Records shown:
-- -- --

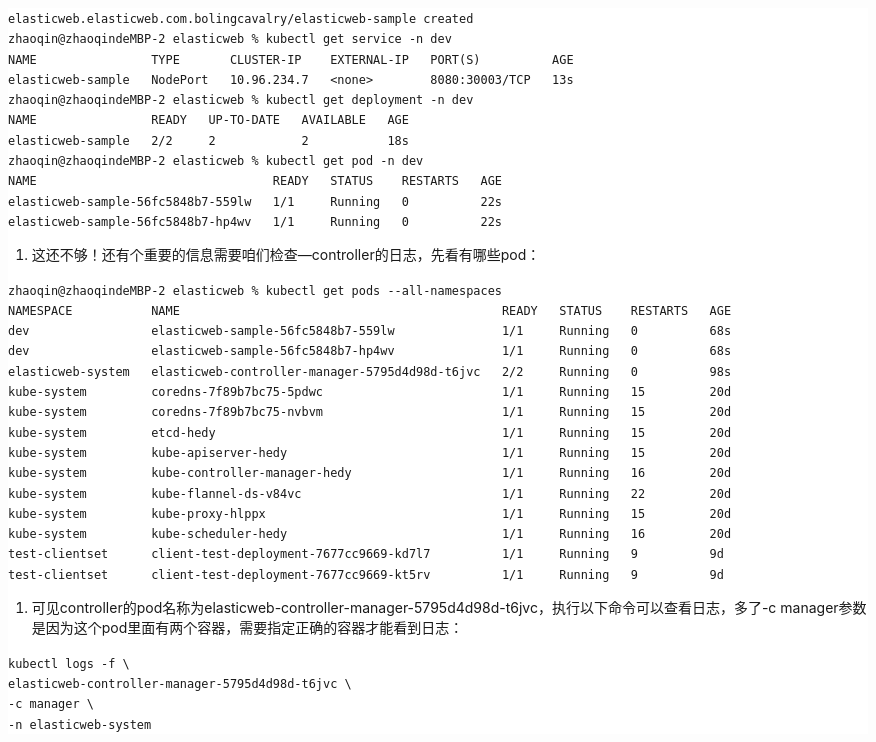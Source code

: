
 ```shell
elasticweb.elasticweb.com.bolingcavalry/elasticweb-sample created
zhaoqin@zhaoqindeMBP-2 elasticweb % kubectl get service -n dev  
NAME                TYPE       CLUSTER-IP    EXTERNAL-IP   PORT(S)          AGE
elasticweb-sample   NodePort   10.96.234.7   <none>        8080:30003/TCP   13s
zhaoqin@zhaoqindeMBP-2 elasticweb % kubectl get deployment -n dev
NAME                READY   UP-TO-DATE   AVAILABLE   AGE
elasticweb-sample   2/2     2            2           18s
zhaoqin@zhaoqindeMBP-2 elasticweb % kubectl get pod -n dev     
NAME                                 READY   STATUS    RESTARTS   AGE
elasticweb-sample-56fc5848b7-559lw   1/1     Running   0          22s
elasticweb-sample-56fc5848b7-hp4wv   1/1     Running   0          22s
```

1. 这还不够！还有个重要的信息需要咱们检查—controller的日志，先看有哪些pod：

```shell
zhaoqin@zhaoqindeMBP-2 elasticweb % kubectl get pods --all-namespaces
NAMESPACE           NAME                                             READY   STATUS    RESTARTS   AGE
dev                 elasticweb-sample-56fc5848b7-559lw               1/1     Running   0          68s
dev                 elasticweb-sample-56fc5848b7-hp4wv               1/1     Running   0          68s
elasticweb-system   elasticweb-controller-manager-5795d4d98d-t6jvc   2/2     Running   0          98s
kube-system         coredns-7f89b7bc75-5pdwc                         1/1     Running   15         20d
kube-system         coredns-7f89b7bc75-nvbvm                         1/1     Running   15         20d
kube-system         etcd-hedy                                        1/1     Running   15         20d
kube-system         kube-apiserver-hedy                              1/1     Running   15         20d
kube-system         kube-controller-manager-hedy                     1/1     Running   16         20d
kube-system         kube-flannel-ds-v84vc                            1/1     Running   22         20d
kube-system         kube-proxy-hlppx                                 1/1     Running   15         20d
kube-system         kube-scheduler-hedy                              1/1     Running   16         20d
test-clientset      client-test-deployment-7677cc9669-kd7l7          1/1     Running   9          9d
test-clientset      client-test-deployment-7677cc9669-kt5rv          1/1     Running   9          9d
```

1. 可见controller的pod名称为elasticweb-controller-manager-5795d4d98d-t6jvc，执行以下命令可以查看日志，多了-c manager参数是因为这个pod里面有两个容器，需要指定正确的容器才能看到日志：

```shell
kubectl logs -f \
elasticweb-controller-manager-5795d4d98d-t6jvc \
-c manager \
-n elasticweb-system
```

-- -- --

Work request: From the listing above, count every line where the word "READY" occurs; the answer is that number and nothing else.

Output of the exercise: 3